**Required work:** The answer should be one number only, namely how many lines of the records hold the word "Ctrl".

Pictures paired with source code
++++++++

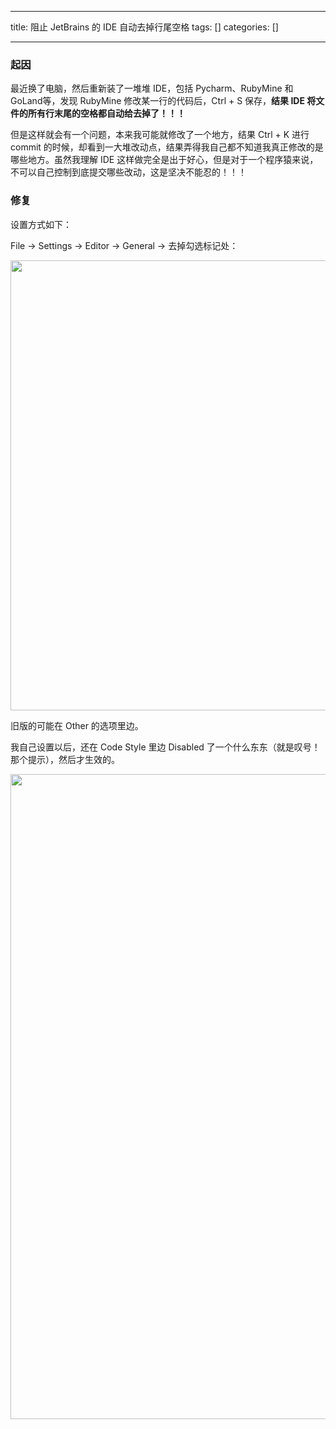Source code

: 
--- 
title:  阻止 JetBrains 的 IDE 自动去掉行尾空格 
tags: []
categories: [] 

---
### 起因

最近换了电脑，然后重新装了一堆堆 IDE，包括 Pycharm、RubyMine 和 GoLand等，发现 RubyMine 修改某一行的代码后，Ctrl + S 保存，**结果 IDE 将文件的所有行末尾的空格都自动给去掉了！！！**

但是这样就会有一个问题，本来我可能就修改了一个地方，结果 Ctrl + K 进行 commit 的时候，却看到一大堆改动点，结果弄得我自己都不知道我真正修改的是哪些地方。虽然我理解 IDE 这样做完全是出于好心，但是对于一个程序猿来说，不可以自己控制到底提交哪些改动，这是坚决不能忍的！！！

### 修复

设置方式如下：

File -&gt; Settings -&gt; Editor -&gt; General -&gt; 去掉勾选标记处：

<img alt="" height="720" src="https://img-blog.csdnimg.cn/04d552b5939849ffba5cae113f6d5ee7.png" width="998">

旧版的可能在 Other 的选项里边。

我自己设置以后，还在 Code Style 里边 Disabled 了一个什么东东（就是叹号！那个提示），然后才生效的。

<img alt="" height="1032" src="https://img-blog.csdnimg.cn/0ae239b437234afdb882521bee611c2d.png" width="1200">

 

++++++++

**Problem solution:** 2